→ Exercise instructions:
Take each line of the entries below that contains "limit" and copy it.

• • • •

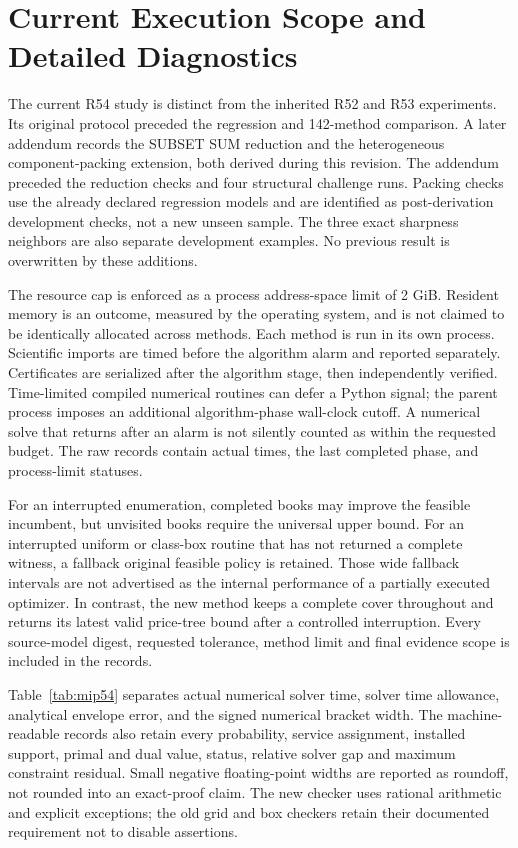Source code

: \section{Current Execution Scope and Detailed Diagnostics}\label{sec:diagnostics54}
The current R54 study is distinct from the inherited R52 and R53 experiments. Its original protocol preceded the regression and 142-method comparison. A later addendum records the SUBSET SUM reduction and the heterogeneous component-packing extension, both derived during this revision. The addendum preceded the reduction checks and four structural challenge runs. Packing checks use the already declared regression models and are identified as post-derivation development checks, not a new unseen sample. The three exact sharpness neighbors are also separate development examples. No previous result is overwritten by these additions.

The resource cap is enforced as a process address-space limit of 2 GiB. Resident memory is an outcome, measured by the operating system, and is not claimed to be identically allocated across methods. Each method is run in its own process. Scientific imports are timed before the algorithm alarm and reported separately. Certificates are serialized after the algorithm stage, then independently verified. Time-limited compiled numerical routines can defer a Python signal; the parent process imposes an additional algorithm-phase wall-clock cutoff. A numerical solve that returns after an alarm is not silently counted as within the requested budget. The raw records contain actual times, the last completed phase, and process-limit statuses.

For an interrupted enumeration, completed books may improve the feasible incumbent, but unvisited books require the universal upper bound. For an interrupted uniform or class-box routine that has not returned a complete witness, a fallback original feasible policy is retained. Those wide fallback intervals are not advertised as the internal performance of a partially executed optimizer. In contrast, the new method keeps a complete cover throughout and returns its latest valid price-tree bound after a controlled interruption. Every source-model digest, requested tolerance, method limit and final evidence scope is included in the records.

Table~\ref{tab:mip54} separates actual numerical solver time, solver time allowance, analytical envelope error, and the signed numerical bracket width. The machine-readable records also retain every probability, service assignment, installed support, primal and dual value, status, relative solver gap and maximum constraint residual. Small negative floating-point widths are reported as roundoff, not rounded into an exact-proof claim. The new checker uses rational arithmetic and explicit exceptions; the old grid and box checkers retain their documented requirement not to disable assertions.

• • • •

→ Exercise answer:
The resource cap is enforced as a process address-space limit of 2 GiB. Resident memory is an outcome, measured by the operating system, and is not claimed to be identically allocated across methods. Each method is run in its own process. Scientific imports are timed before the algorithm alarm and reported separately. Certificates are serialized after the algorithm stage, then independently verified. Time-limited compiled numerical routines can defer a Python signal; the parent process imposes an additional algorithm-phase wall-clock cutoff. A numerical solve that returns after an alarm is not silently counted as within the requested budget. The raw records contain actual times, the last completed phase, and process-limit statuses.
For an interrupted enumeration, completed books may improve the feasible incumbent, but unvisited books require the universal upper bound. For an interrupted uniform or class-box routine that has not returned a complete witness, a fallback original feasible policy is retained. Those wide fallback intervals are not advertised as the internal performance of a partially executed optimizer. In contrast, the new method keeps a complete cover throughout and returns its latest valid price-tree bound after a controlled interruption. Every source-model digest, requested tolerance, method limit and final evidence scope is included in the records.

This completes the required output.